Mr Garcin came to public attention in 2012 when one of his works was used by Marvell as the cover art for #700 of The Amazing Spiderman: an impressive collage of cut-outs of all the figures out of Spiderman’s printed adventures reassembled as an oversize rendering of one of his eyes. In no way was Mr Garcin’s emergence a thing of chance, rather it was the culmination of a long-held obsession and a re-appropriation that reaches far beyond the sort of cynical referencing all too often associated with contemporary pop culture icons.
Very much like a DJ, Mr Garcin has been cutting out and piecing together elements from graphic works since he was a child. His inspiration draws on the plethora of comics and manga that accompanied the early years of recent generations, material populated by heroes who represent an ideal of justice and morality and began aging at the same time as their fans – Batman, remember, is now 77 years old.

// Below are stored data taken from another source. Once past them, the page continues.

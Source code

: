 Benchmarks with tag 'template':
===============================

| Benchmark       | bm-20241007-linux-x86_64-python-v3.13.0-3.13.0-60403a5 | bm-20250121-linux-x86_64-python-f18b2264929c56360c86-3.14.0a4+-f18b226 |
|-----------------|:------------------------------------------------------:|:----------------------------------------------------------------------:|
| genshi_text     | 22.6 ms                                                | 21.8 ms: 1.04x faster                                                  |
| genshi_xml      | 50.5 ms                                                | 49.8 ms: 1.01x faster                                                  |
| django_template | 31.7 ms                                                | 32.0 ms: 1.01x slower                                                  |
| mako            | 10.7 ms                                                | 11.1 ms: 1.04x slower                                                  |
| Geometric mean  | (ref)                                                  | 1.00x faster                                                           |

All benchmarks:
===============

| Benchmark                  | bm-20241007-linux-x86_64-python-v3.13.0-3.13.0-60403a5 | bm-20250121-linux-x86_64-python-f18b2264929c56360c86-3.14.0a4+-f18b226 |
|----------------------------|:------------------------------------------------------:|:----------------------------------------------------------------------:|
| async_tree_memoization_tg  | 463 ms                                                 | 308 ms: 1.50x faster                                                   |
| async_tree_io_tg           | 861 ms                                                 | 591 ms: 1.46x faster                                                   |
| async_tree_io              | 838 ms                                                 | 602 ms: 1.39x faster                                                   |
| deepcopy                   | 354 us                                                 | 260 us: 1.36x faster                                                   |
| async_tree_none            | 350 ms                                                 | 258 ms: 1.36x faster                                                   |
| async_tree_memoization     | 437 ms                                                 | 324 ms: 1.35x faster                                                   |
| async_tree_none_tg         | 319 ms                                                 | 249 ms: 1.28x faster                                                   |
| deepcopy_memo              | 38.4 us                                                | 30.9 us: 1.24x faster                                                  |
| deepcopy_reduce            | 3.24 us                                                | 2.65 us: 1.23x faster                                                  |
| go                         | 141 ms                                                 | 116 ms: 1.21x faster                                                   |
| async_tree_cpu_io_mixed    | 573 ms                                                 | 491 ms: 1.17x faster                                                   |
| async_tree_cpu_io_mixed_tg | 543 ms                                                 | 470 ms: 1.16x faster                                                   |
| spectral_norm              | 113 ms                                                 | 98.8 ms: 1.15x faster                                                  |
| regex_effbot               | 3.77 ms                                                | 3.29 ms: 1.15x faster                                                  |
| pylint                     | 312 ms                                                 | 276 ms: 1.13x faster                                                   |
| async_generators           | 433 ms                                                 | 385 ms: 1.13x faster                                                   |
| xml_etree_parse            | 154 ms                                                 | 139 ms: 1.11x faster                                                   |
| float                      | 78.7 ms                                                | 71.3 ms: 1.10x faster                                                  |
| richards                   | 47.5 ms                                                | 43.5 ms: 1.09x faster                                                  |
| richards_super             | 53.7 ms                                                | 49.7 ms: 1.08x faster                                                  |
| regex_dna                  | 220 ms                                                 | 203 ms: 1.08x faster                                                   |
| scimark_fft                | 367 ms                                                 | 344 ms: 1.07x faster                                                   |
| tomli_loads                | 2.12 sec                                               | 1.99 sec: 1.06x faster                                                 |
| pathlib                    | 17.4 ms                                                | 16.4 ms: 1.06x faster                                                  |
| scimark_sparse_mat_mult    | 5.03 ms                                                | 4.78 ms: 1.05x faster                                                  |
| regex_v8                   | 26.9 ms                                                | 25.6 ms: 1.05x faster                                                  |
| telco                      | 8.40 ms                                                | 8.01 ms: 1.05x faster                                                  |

Abandoning youthful visions of conqueror and superhuman adventurer, Mr Garcin turned his attention to graphical aspects, stressing the production process, paratext and the emotional identification created in readers. Taking things further, he has embraced an interpretation of superheroes that can be seen as a critical extension of the new contemporary mythology they have brought into being. By populating his works and re-workings with these apparitions and multiple personas, Mr Garcin does more than bring a tradition to life. He builds a graphic discourse on the repetition and endless transformation of characters who have faced thousands of villains, changed with the times and responded to societal developments, while retaining a unique visual signature in the form of a recognisable brand.

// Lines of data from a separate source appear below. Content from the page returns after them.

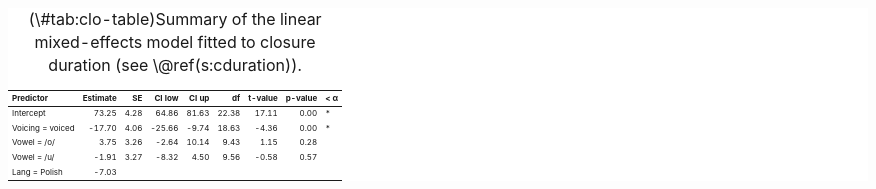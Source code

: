 <table class="table" style="font-size: 8px; margin-left: auto; margin-right: auto;">
<caption style="font-size: initial !important;">(\#tab:clo-table)Summary of the linear mixed-effects model fitted to closure duration (see \@ref(s:cduration)).</caption>
 <thead>
  <tr>
   <th style="text-align:left;"> Predictor </th>
   <th style="text-align:right;"> Estimate </th>
   <th style="text-align:right;"> SE </th>
   <th style="text-align:right;"> CI low </th>
   <th style="text-align:right;"> CI up </th>
   <th style="text-align:right;"> df </th>
   <th style="text-align:right;"> t-value </th>
   <th style="text-align:right;"> p-value </th>
   <th style="text-align:left;"> &lt; α </th>
  </tr>
 </thead>
<tbody>
  <tr>
   <td style="text-align:left;"> Intercept </td>
   <td style="text-align:right;"> 73.25 </td>
   <td style="text-align:right;"> 4.28 </td>
   <td style="text-align:right;"> 64.86 </td>
   <td style="text-align:right;"> 81.63 </td>
   <td style="text-align:right;"> 22.38 </td>
   <td style="text-align:right;"> 17.11 </td>
   <td style="text-align:right;"> 0.00 </td>
   <td style="text-align:left;"> * </td>
  </tr>
  <tr>
   <td style="text-align:left;"> Voicing = voiced </td>
   <td style="text-align:right;"> -17.70 </td>
   <td style="text-align:right;"> 4.06 </td>
   <td style="text-align:right;"> -25.66 </td>
   <td style="text-align:right;"> -9.74 </td>
   <td style="text-align:right;"> 18.63 </td>
   <td style="text-align:right;"> -4.36 </td>
   <td style="text-align:right;"> 0.00 </td>
   <td style="text-align:left;"> * </td>
  </tr>
  <tr>
   <td style="text-align:left;"> Vowel = /o/ </td>
   <td style="text-align:right;"> 3.75 </td>
   <td style="text-align:right;"> 3.26 </td>
   <td style="text-align:right;"> -2.64 </td>
   <td style="text-align:right;"> 10.14 </td>
   <td style="text-align:right;"> 9.43 </td>
   <td style="text-align:right;"> 1.15 </td>
   <td style="text-align:right;"> 0.28 </td>
   <td style="text-align:left;">  </td>
  </tr>
  <tr>
   <td style="text-align:left;"> Vowel = /u/ </td>
   <td style="text-align:right;"> -1.91 </td>
   <td style="text-align:right;"> 3.27 </td>
   <td style="text-align:right;"> -8.32 </td>
   <td style="text-align:right;"> 4.50 </td>
   <td style="text-align:right;"> 9.56 </td>
   <td style="text-align:right;"> -0.58 </td>
   <td style="text-align:right;"> 0.57 </td>
   <td style="text-align:left;">  </td>
  </tr>
  <tr>
   <td style="text-align:left;"> Lang = Polish </td>
   <td style="text-align:right;"> -7.03 </td>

His desire to represent the totality of their historical journey in a glance by means of a sort of outsize stained glass window gives life to the sacred nature of these characters today. Mr Garcin is of course also echoing the data overload of our age and its accompanying uber-representation. We are confronted both with the aging of used-up heroes and their transformation into empty and ubiquitous symbols, our attachment all the more poignant in that the artist does nothing to hide methods of manufacture and emotional re-appropriation of bygone eras and distant dreams always returning to the artform’s unsurpassable essence. The graphically striking aspect of these forms, born out of accumulation, recalls both of the monstrosity and power of these « logos », which now unite us more effectively than any political discourse. In this, Mr Garcin finds himself less in a laudatory than a revelatory role.
Following its initial success, his work has been shown in numerous group exhibitions and one solo show, held at the Arludik gallery in Paris in 2015, a sign of growing public interest in his methodology.